Published on March 24, 2020
Data quality issues holding back automation? Here’s how to get federated inventory right, once and for all!
By Mae Kowalke
There are quite a few jobs in our society that most people would deem necessary but unenviable. Increasingly, it seems as if working in telecom operations may fall into that category. Operations staff spend 80% of their time fixing problems rather than preventing them (Heavy Reading, 2019). During outages, 38% of resolution time is spent just trying to figure out the root cause (Heavy Reading, 2019. These teams are also being crushed by shrinking budgets and greater expectations.
It’s no wonder these numbers are so high when you consider that 25% of operations data is incorrect or incomplete, and 44% of operators are not able to see dependencies between systems (Heavy Reading, 2019). This lack of visibility and integration inevitably leads to outages... or, worse, ongoing service degradations that contribute significantly to churn.
But wait, it gets worse.
Outages have increased 22% over the past few years, and almost a quarter (24%) of these are caused by unintended consequences! (Heavy Reading, 2019). For example, a third-party contractor may inadvertently perform updates simultaneously to primary and secondary servers.

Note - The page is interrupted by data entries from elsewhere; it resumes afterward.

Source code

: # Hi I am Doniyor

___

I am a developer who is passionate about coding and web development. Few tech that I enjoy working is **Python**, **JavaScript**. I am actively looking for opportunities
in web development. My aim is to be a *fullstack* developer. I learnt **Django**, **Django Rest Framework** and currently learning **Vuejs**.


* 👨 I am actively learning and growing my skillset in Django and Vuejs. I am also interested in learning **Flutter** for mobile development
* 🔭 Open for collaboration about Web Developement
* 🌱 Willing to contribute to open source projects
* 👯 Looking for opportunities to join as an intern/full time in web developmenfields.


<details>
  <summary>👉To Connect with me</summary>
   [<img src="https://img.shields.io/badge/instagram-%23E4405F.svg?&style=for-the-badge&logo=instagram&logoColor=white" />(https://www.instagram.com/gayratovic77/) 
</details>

As we discussed in a previous blog article, the notorious inaccuracy of inventory systems plays a big role in this unfortunate reality. It doesn’t help that operators typically use 7-9 separate inventory systems! (Heavy Reading, 2019.)
Look at it this way: if you consult three different inventory systems to answer a specific question, and each has a 25% chance of being incorrect, that means collectively there’s only about a 30% chance the systems will align. Making appropriate decisions, confidently is impossible under these conditions.
The need to automate, and the ways in which siloed, inaccurate systems hold that back, is the elephant in the room: 89% percent of operators say data quality issues are hampering their automation efforts (Heavy Reading, 2019). After all, you can’t automate something that’s wrong. Solving data quality problems is crucial.
Change management planning relies on accurate inventory as well as accurate topology. Operators need to be able to see what’s going on (updates, faults, etc.) and understand how these factors impact each other. Getting this right has a big impact. For example, with proper automation and federated inventory, an operator can reduce their automated provisioning error rate from 44% to 5% (Heavy Reading, 2019).
Is there any good news here? Yes!
Technology and methods now exist to properly set up federated inventory and topology in weeks instead of years, with a transformative effect on user quality of experience (QoE). The 71% of operators whose inventory federation projects previously failed (Heavy Reading, 2019) can now get this right without spending a fortune (again) or losing years on wasted efforts.